The Associated Press reported that the Institute for Supply Management (ISM) said Wednesday (Jan. 3) its manufacturing index registered 51.4 in December, compared with 49.5 in November, which was the first time the sector’s activity shrank since April 2003. A reading below 50 indicates contraction, while above 50 signals expansion.
December’s index came in above the average analyst expectation for a reading of 50, or no change in the sector’s output.
The manufacturing sector had grown for 41 consecutive months prior to November, but falling home prices, high energy prices and other factors conspired to reduce industrial activity that month.
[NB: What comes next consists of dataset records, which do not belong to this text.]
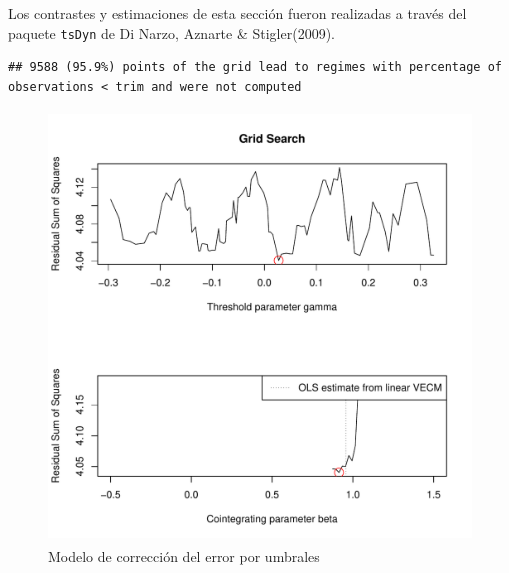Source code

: \documentclass[12pt, twoside]{book}\usepackage[]{graphicx}\usepackage[]{color}
\makeatletter
\newenvironment{kframe}{%
 \def\at@end@of@kframe{}%
 \ifinner\ifhmode%
  \def\at@end@of@kframe{\end{minipage}}%
  \begin{minipage}{\columnwidth}%
 \fi\fi%
 \def\FrameCommand##1{\hskip\@totalleftmargin \hskip-\fboxsep
 \colorbox{shadecolor}{##1}\hskip-\fboxsep
     \hskip-\linewidth \hskip-\@totalleftmargin \hskip\columnwidth}%
 \MakeFramed {\advance\hsize-\width
   \@totalleftmargin\z@ \linewidth\hsize
   \@setminipage}}%
 {\par\unskip\endMakeFramed%
 \at@end@of@kframe}
\newenvironment{knitrout}{}{} %
\numberwithin{equation}{section}
\numberwithin{theorem}{section}
\numberwithin{teorema}{section}
\numberwithin{defi}{section}
\numberwithin{prop}{section}
\numberwithin{defi}{section}
\theoremstyle{plain}
\makeatother
\begin{document}
Los contrastes y estimaciones de esta sección fueron realizadas a través del paquete \texttt{tsDyn} de Di Narzo, Aznarte \& Stigler(2009).


\begin{knitrout}
\color{fgcolor}\begin{kframe}
\begin{verbatim}
## 9588 (95.9%) points of the grid lead to regimes with percentage of observations < trim and were not computed
\end{verbatim}
\end{kframe}\begin{figure}[H]

{\centering \includegraphics[width=4.5in,height=4.5in]{figure/fig-5_9-1} 

}

\caption[Modelo de corrección del error por umbrales]{Modelo de corrección del error por umbrales}\label{fig:fig-5.9}
\end{figure}


\end{knitrout}
\end{document}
Norbert J. Ore, chair of the ISM, said the sector proved “resilient” in December because of an increase in new orders and a decrease in inflationary pressure that brought down prices.
David Resler, chief economist at Nomura Securities in New York, said that despite the improvement over November’s data, growth in the sector does not by any means appear robust.
“The trend is still worrisome,” Resler said, adding that manufacturing output is still “well below the norms of the recent past.”
Indeed, the ISM report said that employment in the manufacturing sector fell in December but at a slower rate, with a 49.7 reading compared with 49.2 in November.
But the new orders index rose substantially to 52.1, compared with 48.7 in November. And prices manufacturers paid for materials decreased to 47.5 from 53.5 a month earlier. The production index increased to 51.8, compared with 48.5 in November.